Durability and atomicity with fsync
- Atomicity means that data is either updated or not, not in between.
- Durability means that data is guaranteed to exist after a certain point.
- They are not separate concerns, because we must achieved both.
- The first thing to learn is the
fsync
syscall.
- A file write doesn’t reach disk synchronously, there are multiple levels of buffering (OS page cache and on-device RAM).
fsync
flushes pending data and waits until it’s done.
- This makes writes durable, but what about atomicity?
Control latency and cost with indexes
- Query result is not the only concern, latency and cost (memory, IO, computation) are also relevant, hence the distinction between analytical (OLAP) and transactional (OLTP).
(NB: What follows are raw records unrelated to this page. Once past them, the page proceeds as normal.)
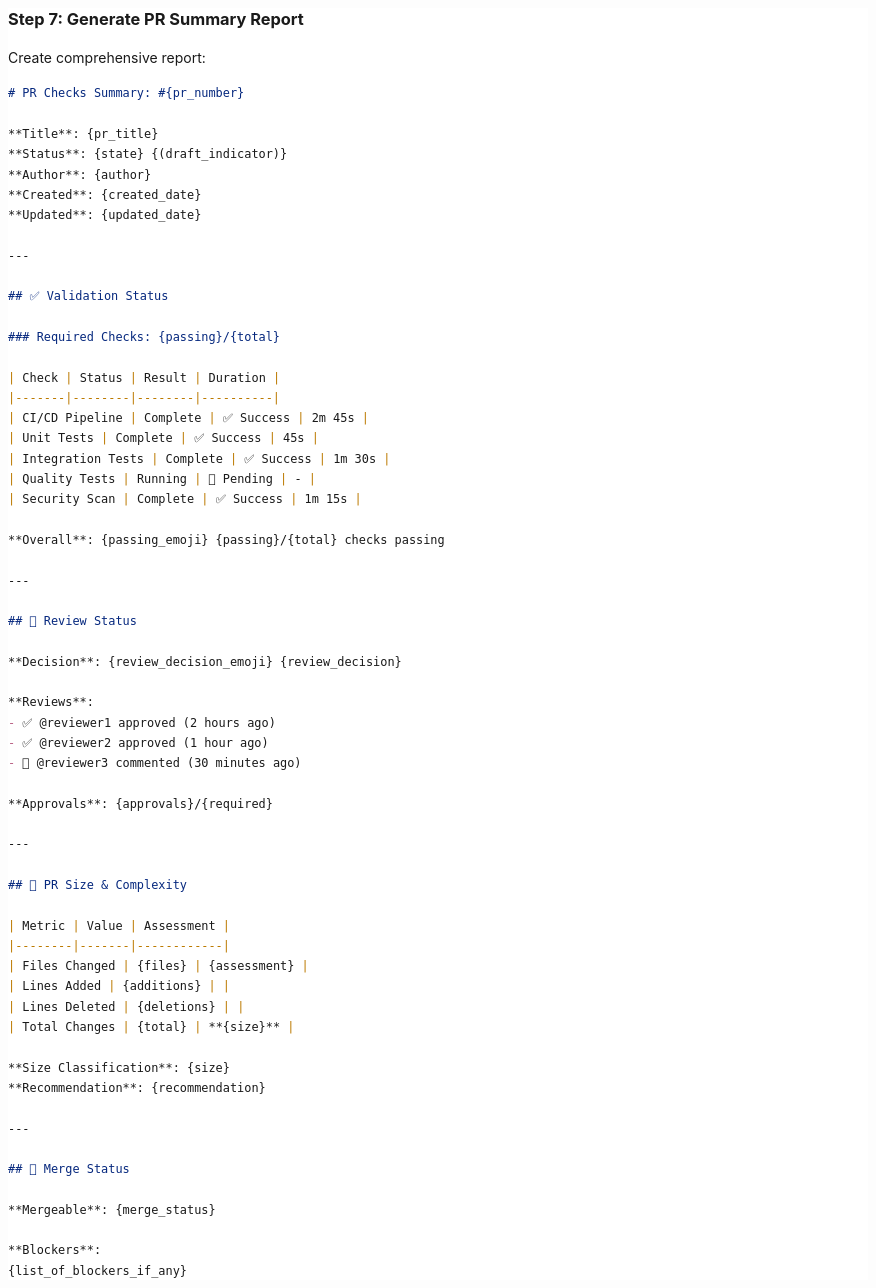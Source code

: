 ### Step 7: Generate PR Summary Report

Create comprehensive report:

```markdown
# PR Checks Summary: #{pr_number}

**Title**: {pr_title}
**Status**: {state} {(draft_indicator)}
**Author**: {author}
**Created**: {created_date}
**Updated**: {updated_date}

---

## ✅ Validation Status

### Required Checks: {passing}/{total}

| Check | Status | Result | Duration |
|-------|--------|--------|----------|
| CI/CD Pipeline | Complete | ✅ Success | 2m 45s |
| Unit Tests | Complete | ✅ Success | 45s |
| Integration Tests | Complete | ✅ Success | 1m 30s |
| Quality Tests | Running | 🔄 Pending | - |
| Security Scan | Complete | ✅ Success | 1m 15s |

**Overall**: {passing_emoji} {passing}/{total} checks passing

---

## 👥 Review Status

**Decision**: {review_decision_emoji} {review_decision}

**Reviews**:
- ✅ @reviewer1 approved (2 hours ago)
- ✅ @reviewer2 approved (1 hour ago)
- 💬 @reviewer3 commented (30 minutes ago)

**Approvals**: {approvals}/{required}

---

## 📏 PR Size & Complexity

| Metric | Value | Assessment |
|--------|-------|------------|
| Files Changed | {files} | {assessment} |
| Lines Added | {additions} | |
| Lines Deleted | {deletions} | |
| Total Changes | {total} | **{size}** |

**Size Classification**: {size}
**Recommendation**: {recommendation}

---

## 🔀 Merge Status

**Mergeable**: {merge_status}

**Blockers**:
{list_of_blockers_if_any}
```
- OLAP can involve large amounts of data, with aggregation or join operations. Indexing can be limited or non-existent.
- OLTP touches small amounts of data using indexes. Low latency & cost.
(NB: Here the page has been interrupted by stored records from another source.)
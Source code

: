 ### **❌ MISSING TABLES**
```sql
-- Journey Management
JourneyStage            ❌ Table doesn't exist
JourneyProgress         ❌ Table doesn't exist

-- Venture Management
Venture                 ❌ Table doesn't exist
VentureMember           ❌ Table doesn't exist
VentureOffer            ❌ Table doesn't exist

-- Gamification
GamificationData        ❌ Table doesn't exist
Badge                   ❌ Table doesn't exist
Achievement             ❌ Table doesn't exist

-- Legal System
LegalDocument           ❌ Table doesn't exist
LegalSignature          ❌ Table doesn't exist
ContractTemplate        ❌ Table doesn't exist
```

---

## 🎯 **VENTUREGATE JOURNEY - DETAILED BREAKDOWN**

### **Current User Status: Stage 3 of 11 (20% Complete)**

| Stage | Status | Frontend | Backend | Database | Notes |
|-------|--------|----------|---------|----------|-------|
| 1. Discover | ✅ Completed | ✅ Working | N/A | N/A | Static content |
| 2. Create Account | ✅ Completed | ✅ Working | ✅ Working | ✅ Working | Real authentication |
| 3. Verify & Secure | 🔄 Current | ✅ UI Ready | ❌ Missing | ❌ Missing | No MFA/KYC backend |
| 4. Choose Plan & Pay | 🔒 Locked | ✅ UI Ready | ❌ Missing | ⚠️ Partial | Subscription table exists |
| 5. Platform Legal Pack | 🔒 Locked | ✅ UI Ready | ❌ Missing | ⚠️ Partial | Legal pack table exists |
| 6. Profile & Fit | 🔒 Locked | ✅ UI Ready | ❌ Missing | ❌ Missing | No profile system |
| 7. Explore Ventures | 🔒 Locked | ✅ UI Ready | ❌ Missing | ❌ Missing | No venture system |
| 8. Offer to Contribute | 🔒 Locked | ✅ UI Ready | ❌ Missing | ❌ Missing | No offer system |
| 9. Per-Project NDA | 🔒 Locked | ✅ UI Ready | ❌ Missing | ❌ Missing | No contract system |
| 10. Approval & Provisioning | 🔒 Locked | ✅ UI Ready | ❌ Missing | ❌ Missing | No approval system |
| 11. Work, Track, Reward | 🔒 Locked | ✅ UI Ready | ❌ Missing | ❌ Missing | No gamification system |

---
- The word “transactional” is not about DB transactions, it’s just a funny jargon.
In-memory vs. on-disk data structures
- extra challenges when putting an indexing data structure on disk
- updating disk data in-place, because you have to deal with corrupted states after a crash. Disks are not just slower RAM.
- for disk-based data because random access is much slower than sequential access
- So data structures like binary trees are not viable while B-trees and LSM-trees are OK. see: [trees]
Relational DB on KV
- SQL is just a user interface, it’s not fundamental to a DB. What’s important is the functionalities underneath.
- KV is simpler than SQL because it’s one layer lower.
- Relational DBs are built on top of KV-like interfaces called storage engines.